Pictures paired with source code
******
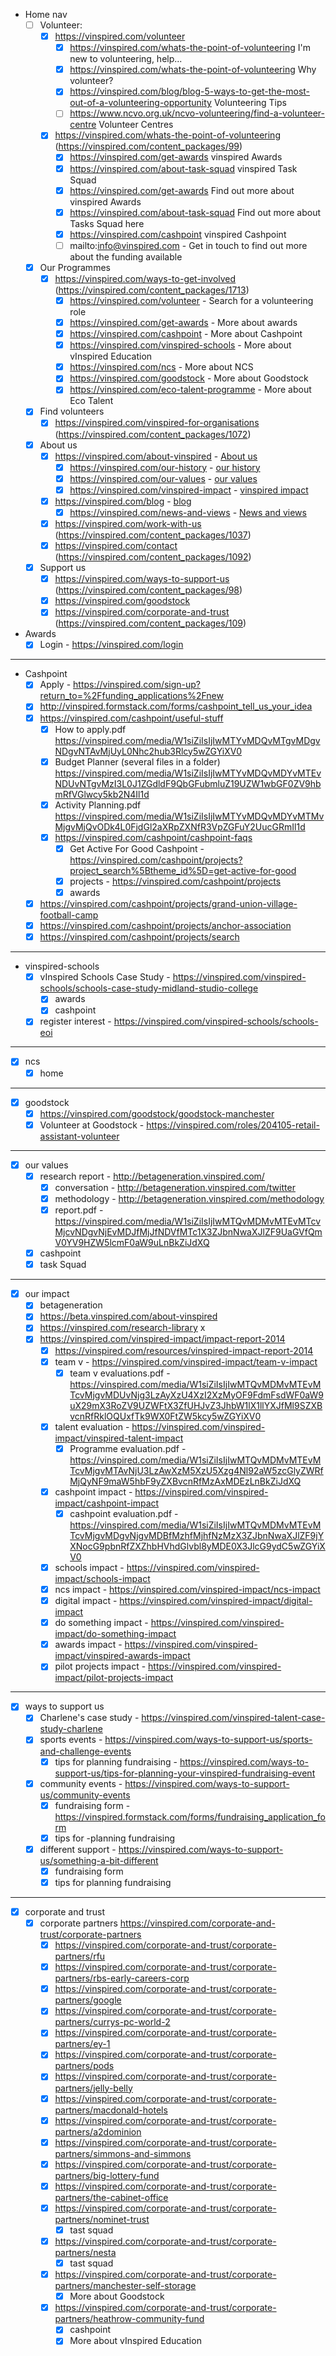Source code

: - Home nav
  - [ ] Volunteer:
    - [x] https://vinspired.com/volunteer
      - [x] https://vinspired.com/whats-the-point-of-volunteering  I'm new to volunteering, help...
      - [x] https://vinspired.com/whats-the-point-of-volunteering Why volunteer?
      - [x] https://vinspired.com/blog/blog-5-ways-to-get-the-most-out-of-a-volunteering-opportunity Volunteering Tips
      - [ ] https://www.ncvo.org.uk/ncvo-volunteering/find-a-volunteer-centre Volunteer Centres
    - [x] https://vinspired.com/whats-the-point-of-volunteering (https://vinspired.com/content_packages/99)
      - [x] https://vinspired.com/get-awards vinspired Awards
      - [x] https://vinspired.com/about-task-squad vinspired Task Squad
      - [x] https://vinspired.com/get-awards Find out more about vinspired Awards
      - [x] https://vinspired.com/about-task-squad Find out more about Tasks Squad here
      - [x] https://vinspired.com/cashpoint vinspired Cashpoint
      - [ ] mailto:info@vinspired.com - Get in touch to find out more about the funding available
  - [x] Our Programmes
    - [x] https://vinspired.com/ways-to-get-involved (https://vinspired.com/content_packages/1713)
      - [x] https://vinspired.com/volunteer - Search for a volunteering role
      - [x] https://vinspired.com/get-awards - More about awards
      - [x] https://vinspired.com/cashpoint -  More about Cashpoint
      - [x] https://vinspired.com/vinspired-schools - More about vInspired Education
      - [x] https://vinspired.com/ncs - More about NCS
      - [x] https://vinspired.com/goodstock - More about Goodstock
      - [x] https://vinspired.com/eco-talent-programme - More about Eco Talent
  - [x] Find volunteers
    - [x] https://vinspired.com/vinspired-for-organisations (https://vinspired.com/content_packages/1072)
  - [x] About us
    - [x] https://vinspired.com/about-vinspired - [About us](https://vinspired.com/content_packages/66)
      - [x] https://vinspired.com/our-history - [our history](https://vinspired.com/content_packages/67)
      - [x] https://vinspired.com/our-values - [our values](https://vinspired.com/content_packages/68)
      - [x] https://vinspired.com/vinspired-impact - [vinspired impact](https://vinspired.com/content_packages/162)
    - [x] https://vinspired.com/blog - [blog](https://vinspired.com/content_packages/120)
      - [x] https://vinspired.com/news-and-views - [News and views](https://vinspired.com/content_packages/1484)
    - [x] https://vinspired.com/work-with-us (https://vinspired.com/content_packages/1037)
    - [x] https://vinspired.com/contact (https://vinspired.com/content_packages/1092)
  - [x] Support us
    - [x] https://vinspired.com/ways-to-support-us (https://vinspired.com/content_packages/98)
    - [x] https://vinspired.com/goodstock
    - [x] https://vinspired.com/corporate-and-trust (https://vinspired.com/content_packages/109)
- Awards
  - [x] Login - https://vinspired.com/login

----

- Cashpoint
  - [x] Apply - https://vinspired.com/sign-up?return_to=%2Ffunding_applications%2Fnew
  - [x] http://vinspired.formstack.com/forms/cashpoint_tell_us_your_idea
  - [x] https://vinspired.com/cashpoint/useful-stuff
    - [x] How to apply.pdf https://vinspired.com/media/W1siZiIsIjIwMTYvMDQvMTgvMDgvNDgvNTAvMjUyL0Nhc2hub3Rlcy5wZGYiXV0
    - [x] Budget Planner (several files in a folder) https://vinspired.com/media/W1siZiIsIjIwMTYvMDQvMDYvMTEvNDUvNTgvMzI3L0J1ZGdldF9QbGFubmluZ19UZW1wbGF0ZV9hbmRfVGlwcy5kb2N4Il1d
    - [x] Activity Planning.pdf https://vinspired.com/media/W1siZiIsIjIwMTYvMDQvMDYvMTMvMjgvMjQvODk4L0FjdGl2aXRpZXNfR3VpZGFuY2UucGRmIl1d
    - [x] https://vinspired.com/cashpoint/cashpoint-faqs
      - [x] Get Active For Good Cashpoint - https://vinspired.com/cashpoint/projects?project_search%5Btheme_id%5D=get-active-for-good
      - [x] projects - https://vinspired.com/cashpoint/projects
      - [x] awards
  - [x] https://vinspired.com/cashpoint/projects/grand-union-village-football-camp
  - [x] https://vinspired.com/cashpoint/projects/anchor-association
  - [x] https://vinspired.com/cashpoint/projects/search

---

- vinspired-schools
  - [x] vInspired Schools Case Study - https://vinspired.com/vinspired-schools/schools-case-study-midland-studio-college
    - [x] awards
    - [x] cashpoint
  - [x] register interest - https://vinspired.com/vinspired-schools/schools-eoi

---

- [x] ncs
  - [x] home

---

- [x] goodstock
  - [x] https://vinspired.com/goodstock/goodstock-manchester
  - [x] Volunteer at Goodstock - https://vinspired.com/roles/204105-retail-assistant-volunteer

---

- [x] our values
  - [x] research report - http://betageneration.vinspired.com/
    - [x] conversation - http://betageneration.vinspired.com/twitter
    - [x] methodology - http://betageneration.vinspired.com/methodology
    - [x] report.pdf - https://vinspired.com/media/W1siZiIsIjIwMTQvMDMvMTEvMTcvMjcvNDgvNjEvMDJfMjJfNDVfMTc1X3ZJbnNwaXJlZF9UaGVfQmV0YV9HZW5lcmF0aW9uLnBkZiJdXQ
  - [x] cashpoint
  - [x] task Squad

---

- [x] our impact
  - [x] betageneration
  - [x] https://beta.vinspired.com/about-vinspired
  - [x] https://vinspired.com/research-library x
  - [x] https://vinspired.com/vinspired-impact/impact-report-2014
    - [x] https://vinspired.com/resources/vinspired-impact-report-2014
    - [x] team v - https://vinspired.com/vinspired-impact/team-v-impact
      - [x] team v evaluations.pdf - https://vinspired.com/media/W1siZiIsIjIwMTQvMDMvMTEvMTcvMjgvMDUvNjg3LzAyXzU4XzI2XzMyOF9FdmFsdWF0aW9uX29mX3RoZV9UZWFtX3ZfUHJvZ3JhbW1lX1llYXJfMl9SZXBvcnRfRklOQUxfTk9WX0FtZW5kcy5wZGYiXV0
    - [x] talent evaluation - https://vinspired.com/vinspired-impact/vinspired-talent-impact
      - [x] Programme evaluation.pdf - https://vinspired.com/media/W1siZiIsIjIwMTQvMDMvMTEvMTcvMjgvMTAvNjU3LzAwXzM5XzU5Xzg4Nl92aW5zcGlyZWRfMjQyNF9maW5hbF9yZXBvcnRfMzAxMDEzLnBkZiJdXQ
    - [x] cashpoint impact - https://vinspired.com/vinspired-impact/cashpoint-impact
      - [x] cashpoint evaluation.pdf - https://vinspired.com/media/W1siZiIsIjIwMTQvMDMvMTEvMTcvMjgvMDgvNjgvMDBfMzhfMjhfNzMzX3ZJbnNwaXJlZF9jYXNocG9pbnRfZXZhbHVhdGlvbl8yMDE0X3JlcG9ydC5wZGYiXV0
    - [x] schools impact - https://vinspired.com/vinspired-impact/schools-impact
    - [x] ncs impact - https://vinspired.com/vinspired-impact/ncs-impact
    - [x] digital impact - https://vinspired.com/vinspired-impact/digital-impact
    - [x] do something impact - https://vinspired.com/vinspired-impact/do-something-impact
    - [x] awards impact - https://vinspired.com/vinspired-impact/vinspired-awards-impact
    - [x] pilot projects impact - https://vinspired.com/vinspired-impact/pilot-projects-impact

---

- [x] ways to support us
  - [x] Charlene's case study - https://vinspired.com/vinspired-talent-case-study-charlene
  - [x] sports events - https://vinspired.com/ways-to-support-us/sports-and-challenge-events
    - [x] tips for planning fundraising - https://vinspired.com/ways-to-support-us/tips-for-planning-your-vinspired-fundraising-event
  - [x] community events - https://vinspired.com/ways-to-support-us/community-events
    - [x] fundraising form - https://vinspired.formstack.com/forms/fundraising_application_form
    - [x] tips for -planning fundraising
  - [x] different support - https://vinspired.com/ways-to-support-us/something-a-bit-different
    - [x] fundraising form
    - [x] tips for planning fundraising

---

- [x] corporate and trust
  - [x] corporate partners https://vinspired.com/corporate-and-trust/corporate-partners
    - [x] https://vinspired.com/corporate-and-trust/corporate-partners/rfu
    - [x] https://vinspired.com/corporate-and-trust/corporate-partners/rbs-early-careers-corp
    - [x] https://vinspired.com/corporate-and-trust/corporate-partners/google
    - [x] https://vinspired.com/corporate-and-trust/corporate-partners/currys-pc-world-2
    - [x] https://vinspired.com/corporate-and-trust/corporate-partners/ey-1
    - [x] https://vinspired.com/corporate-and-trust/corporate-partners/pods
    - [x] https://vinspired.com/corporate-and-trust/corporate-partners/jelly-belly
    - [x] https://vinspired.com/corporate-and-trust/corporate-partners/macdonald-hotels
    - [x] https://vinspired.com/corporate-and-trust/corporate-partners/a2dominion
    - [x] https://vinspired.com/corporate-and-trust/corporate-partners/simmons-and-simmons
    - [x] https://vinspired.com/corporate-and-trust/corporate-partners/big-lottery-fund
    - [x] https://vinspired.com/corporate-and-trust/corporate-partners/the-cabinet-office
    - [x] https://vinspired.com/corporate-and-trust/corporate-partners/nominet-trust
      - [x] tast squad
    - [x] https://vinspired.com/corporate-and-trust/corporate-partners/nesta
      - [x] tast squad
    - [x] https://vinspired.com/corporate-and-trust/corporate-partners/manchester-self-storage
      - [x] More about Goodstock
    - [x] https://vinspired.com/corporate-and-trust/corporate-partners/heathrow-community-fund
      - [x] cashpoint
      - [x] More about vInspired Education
******
### TASK STATEMENT
Number of lines above with the word "manchester": state it alone.

### TASK SOLUTION
2